:: EXERCISE BRIEF ::
An exact reproduction is required of the lines from the beginning of the entries through the line with "- left, margin-left", pictures excluded and nothing added.

:: GIVEN RECORDS ::
******

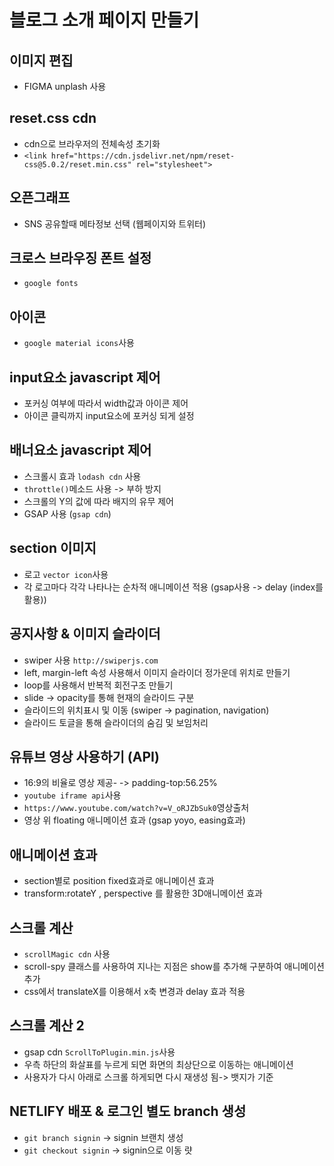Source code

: # 블로그 소개 페이지 만들기 <br/>

## 이미지 편집

- FIGMA unplash 사용 <br/>

## reset.css cdn<br/>

- cdn으로 브라우저의 전체속성 초기화<br/>
- `<link href="https://cdn.jsdelivr.net/npm/reset-css@5.0.2/reset.min.css" rel="stylesheet">`<br/>


## 오픈그래프 <br/>

- SNS 공유할때 메타정보 선택 (웹페이지와 트위터) <br/>

## 크로스 브라우징 폰트 설정 <br/>

- `google fonts` <br/>

## 아이콘 <br/>

- `google material icons`사용<br/>

## input요소 javascript 제어 <br/>

- 포커싱 여부에 따라서 width값과 아이콘 제어  <br/>
- 아이콘 클릭까지 input요소에 포커싱 되게 설정 <br/>

## 배너요소 javascript 제어 <br/> 

- 스크롤시 효과 `lodash cdn` 사용<br/>
- `throttle()`메소드 사용 -> 부하 방지<br/>
- 스크롤의 Y의 값에 따라 배지의 유무 제어<br/>
- GSAP 사용 (`gsap cdn`)<br/>

## section 이미지

- 로고 `vector icon`사용<br/>
- 각 로고마다 각각 나타나는 순차적 애니메이션 적용 (gsap사용 -> delay (index를 활용))<br/>

## 공지사항 & 이미지 슬라이더 <br/>

- swiper 사용 `http://swiperjs.com`<br/>
- left, margin-left 속성 사용해서 이미지 슬라이더 정가운데 위치로 만들기<br/>
- loop를 사용해서 반복적 회전구조 만들기<br/>
- slide -> opacity를 통해 현재의 슬라이드 구분<br/>
- 슬라이드의 위치표시 및 이동 (swiper -> pagination, navigation)<br/>
- 슬라이드 토글을 통해 슬라이더의 숨김 및 보임처리 <br/>


## 유튜브 영상 사용하기 (API)

- 16:9의 비율로 영상 제공- -> padding-top:56.25%<br/>
- `youtube iframe api`사용  <br/>
- `https://www.youtube.com/watch?v=V_oRJZbSuk0`영상출처<br/>
- 영상 위 floating 애니메이션 효과 (gsap yoyo, easing효과)<br/>

## 애니메이션 효과 

- section별로 position fixed효과로 애니메이션 효과<br/>
- transform:rotateY , perspective 를 활용한 3D애니메이션 효과 <br/>

## 스크롤 계산 

- `scrollMagic cdn` 사용<br/>
- scroll-spy 클래스를 사용하여 지나는 지점은 show를 추가해 구분하여 애니메이션 추가<br/>
- css에서 translateX를 이용해서 x축 변경과 delay 효과 적용 <br/>

## 스크롤 계산 2

- gsap cdn `ScrollToPlugin.min.js`사용<br/>
- 우측 하단의 화살표를 누르게 되면 화면의 최상단으로 이동하는 애니메이션 <br/>
- 사용자가 다시 아래로 스크롤 하게되면 다시 재생성 됨-> 뱃지가 기준<br/>


## NETLIFY 배포 & 로그인 별도 branch 생성

- `git branch signin` -> signin 브랜치 생성 <br/>
- `git checkout signin` -> signin으로 이동 럇 <br/>




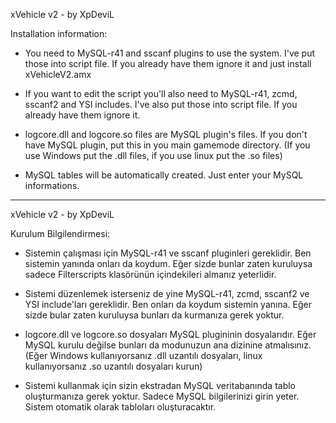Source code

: xVehicle v2 - by XpDeviL

Installation information:

- You need to MySQL-r41 and sscanf plugins to use the system.
I've put those into script file. If you already have them ignore it and just install xVehicleV2.amx

- If you want to edit the script you'll also need to MySQL-r41, zcmd, sscanf2 and YSI includes.
I've also put those into script file. If you already have them ignore it.

- logcore.dll and logcore.so files are MySQL plugin's files. If you don't have MySQL plugin, put this in you main gamemode directory.
(If you use Windows put the .dll files, if you use linux put the .so files)

- MySQL tables will be automatically created. Just enter your MySQL informations.

----

xVehicle v2 - by XpDeviL

Kurulum Bilgilendirmesi:

- Sistemin çalışması için MySQL-r41 ve sscanf pluginleri gereklidir.
Ben sistemin yanında onları da koydum. Eğer sizde bunlar zaten kuruluysa sadece Filterscripts klasörünün içindekileri almanız yeterlidir.

- Sistemi düzenlemek isterseniz de yine MySQL-r41, zcmd, sscanf2 ve YSI include'ları gereklidir.
Ben onları da koydum sistemin yanına. Eğer sizde bular zaten kuruluysa bunları da kurmanıza gerek yoktur.

- logcore.dll ve logcore.so dosyaları MySQL plugininin dosyalarıdır. Eğer MySQL kurulu değilse bunları da modunuzun ana dizinine atmalısınız.
(Eğer Windows kullanıyorsanız .dll uzantılı dosyaları, linux kullanıyorsanız .so uzantılı dosyaları kurun)

- Sistemi kullanmak için sizin ekstradan MySQL veritabanında tablo oluşturmanıza gerek yoktur. Sadece MySQL bilgilerinizi girin yeter.
Sistem otomatik olarak tabloları oluşturacaktır.
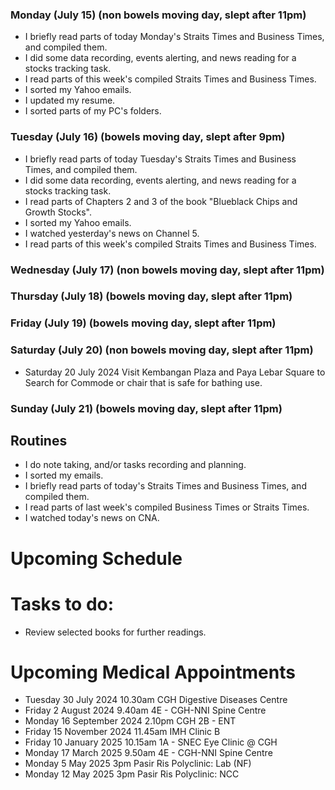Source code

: ### Monday (July 15) (non bowels moving day, slept after 11pm)
- I briefly read parts of today Monday's Straits Times and Business Times, and compiled them.
- I did some data recording, events alerting, and news reading for a stocks tracking task.
- I read parts of this week's compiled Straits Times and Business Times.
- I sorted my Yahoo emails.
- I updated my resume.
- I sorted parts of my PC's folders.

### Tuesday (July 16) (bowels moving day, slept after 9pm)
- I briefly read parts of today Tuesday's Straits Times and Business Times, and compiled them.
- I did some data recording, events alerting, and news reading for a stocks tracking task.
- I read parts of Chapters 2 and 3 of the book "Blueblack Chips and Growth Stocks".
- I sorted my Yahoo emails.
- I watched yesterday's news on Channel 5.
- I read parts of this week's compiled Straits Times and Business Times.

### Wednesday (July 17) (non bowels moving day, slept after 11pm)


### Thursday (July 18) (bowels moving day, slept after 11pm)


### Friday (July 19) (bowels moving day, slept after 11pm)


### Saturday (July 20) (non bowels moving day, slept after 11pm)
- Saturday 20 July 2024 Visit Kembangan Plaza and Paya Lebar Square to Search for Commode or chair that is safe for bathing use.

### Sunday (July 21) (bowels moving day, slept after 11pm)



## Routines
- I do note taking, and/or tasks recording and planning.
- I sorted my emails.
- I briefly read parts of today's Straits Times and Business Times, and compiled them.
- I read parts of last week's compiled Business Times or Straits Times.
- I watched today's news on CNA.

# Upcoming Schedule

# Tasks to do:
- Review selected books for further readings.

# Upcoming Medical Appointments
- Tuesday 30 July 2024 10.30am CGH Digestive Diseases Centre
- Friday 2 August 2024 9.40am 4E - CGH-NNI Spine Centre
- Monday 16 September 2024 2.10pm CGH 2B - ENT
- Friday 15 November 2024 11.45am IMH Clinic B
- Friday 10 January 2025 10.15am 1A - SNEC Eye Clinic @ CGH
- Monday 17 March 2025 9.50am 4E - CGH-NNI Spine Centre
- Monday 5 May 2025 3pm Pasir Ris Polyclinic: Lab (NF)
- Monday 12 May 2025 3pm Pasir Ris Polyclinic: NCC
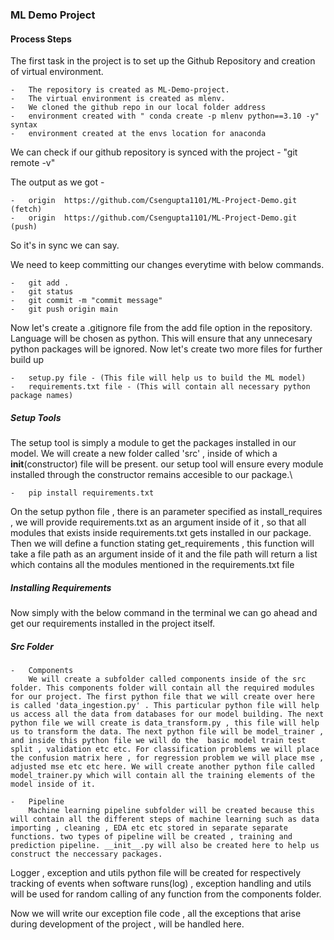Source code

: ### ML Demo Project

#### Process Steps

The first task in the project is to set up the Github Repository and creation of virtual environment. 

    -   The repository is created as ML-Demo-project.
    -   The virtual environment is created as mlenv.
    -   We cloned the github repo in our local folder address
    -   environment created with " conda create -p mlenv python==3.10 -y" syntax
    -   environment created at the envs location for anaconda

We can check if our github repository is synced with the project - "git remote -v"

The output as we got - 

    -   origin  https://github.com/Csengupta1101/ML-Project-Demo.git (fetch)
    -   origin  https://github.com/Csengupta1101/ML-Project-Demo.git (push)

So it's in sync we can say. 

We need to keep committing our changes everytime with below commands.

    -   git add .
    -   git status
    -   git commit -m "commit message"
    -   git push origin main

Now let's create a .gitignore file from the add file option in the repository. Language will be chosen as python. This will ensure that any unnecesary python packages will be ignored.
Now let's create two more files for further build up 

    -   setup.py file - (This file will help us to build the ML model)
    -   requirements.txt file - (This will contain all necessary python package names)

##### Setup Tools

The setup tool is simply a module to get the packages installed in our model. We will create a new folder called 'src' , inside of which a __init__(constructor) file will be present. our setup tool will ensure every module installed through the constructor remains accesible to our package.\

    -   pip install requirements.txt

On the setup python file , there is an parameter specified as install_requires , we will provide requirements.txt as an argument inside of it , so that all modules that exists inside requirements.txt gets installed in our package. Then we will define a function stating get_requirements , this function will take a file path as an argument inside of it and the file path will return a list which contains all the modules mentioned in the requirements.txt file

##### Installing Requirements

Now simply with the below command in the terminal we can go ahead and get our requirements installed in the project itself.

##### Src Folder 

    -   Components
        We will create a subfolder called components inside of the src folder. This components folder will contain all the required modules for our project. The first python file that we will create over here is called 'data_ingestion.py' . This particular python file will help us access all the data from databases for our model building. The next python file we will create is data_transform.py , this file will help us to transform the data. The next python file will be model_trainer , and inside this python file we will do the  basic model train test split , validation etc etc. For classification problems we will place the confusion matrix here , for regression problem we will place mse , adjusted mse etc etc here. We will create another python file called model_trainer.py which will contain all the training elements of the model inside of it.

    -   Pipeline
        Machine learning pipeline subfolder will be created because this will contain all the different steps of machine learning such as data importing , cleaning , EDA etc etc stored in separate separate functions. two types of pipeline will be created , training and prediction pipeline. __init__.py will also be created here to help us construct the neccessary packages.

Logger , exception and utils python file will be created for respectively tracking of events when software runs(log) , exception handling and utils will be used for random calling of any function from the components folder.

Now we will write our exception file code , all the exceptions that arise during development of the project , will be handled here.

******

:: RESULT FOR THIS EXERCISE ::
Source code

: # 블로그 소개 페이지 만들기 <br/>

## 이미지 편집

- FIGMA unplash 사용 <br/>

## reset.css cdn<br/>

- cdn으로 브라우저의 전체속성 초기화<br/>
- `<link href="https://cdn.jsdelivr.net/npm/reset-css@5.0.2/reset.min.css" rel="stylesheet">`<br/>


## 오픈그래프 <br/>

- SNS 공유할때 메타정보 선택 (웹페이지와 트위터) <br/>

## 크로스 브라우징 폰트 설정 <br/>

- `google fonts` <br/>

## 아이콘 <br/>

- `google material icons`사용<br/>

## input요소 javascript 제어 <br/>

- 포커싱 여부에 따라서 width값과 아이콘 제어  <br/>
- 아이콘 클릭까지 input요소에 포커싱 되게 설정 <br/>

## 배너요소 javascript 제어 <br/> 

- 스크롤시 효과 `lodash cdn` 사용<br/>
- `throttle()`메소드 사용 -> 부하 방지<br/>
- 스크롤의 Y의 값에 따라 배지의 유무 제어<br/>
- GSAP 사용 (`gsap cdn`)<br/>

## section 이미지

- 로고 `vector icon`사용<br/>
- 각 로고마다 각각 나타나는 순차적 애니메이션 적용 (gsap사용 -> delay (index를 활용))<br/>

## 공지사항 & 이미지 슬라이더 <br/>

- swiper 사용 `http://swiperjs.com`<br/>
- left, margin-left 속성 사용해서 이미지 슬라이더 정가운데 위치로 만들기<br/>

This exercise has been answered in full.